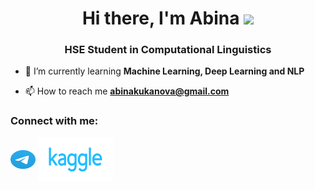 <h1 align="center">Hi there, I'm Abina
<img src="https://github.com/blackcater/blackcater/raw/main/images/Hi.gif" height="32"/></h1>
<h3 align="center">HSE Student in Computational Linguistics</h3>

- 🌱 I’m currently learning **Machine Learning, Deep Learning and NLP**

- 📫 How to reach me **abinakukanova@gmail.com**


<h3 align="left">Connect with me:</h3>
<p align="left">
<a href="https://t.me/abinakukanova" target="blank"><img align="center" src="https://github.com/AbinaKukanova/AbinaKukanova/blob/main/telegram_6xl6mvducz08.svg" alt="abinakukanova" height="30" width="40" /></a>
<a href="https://www.kaggle.com/abinakukanova15" target="blank"><img align="center" src="https://github.com/AbinaKukanova/AbinaKukanova/blob/main/kaggle-ar21.svg" alt="abinakukanova" height="70" width="120" /></a>
</p>
<a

________________________________________

**Instructions to follow:** For the string "left", show each line of the entries above where it occurs.

**Expected answer:**
<h3 align="left">Connect with me:</h3>
<p align="left">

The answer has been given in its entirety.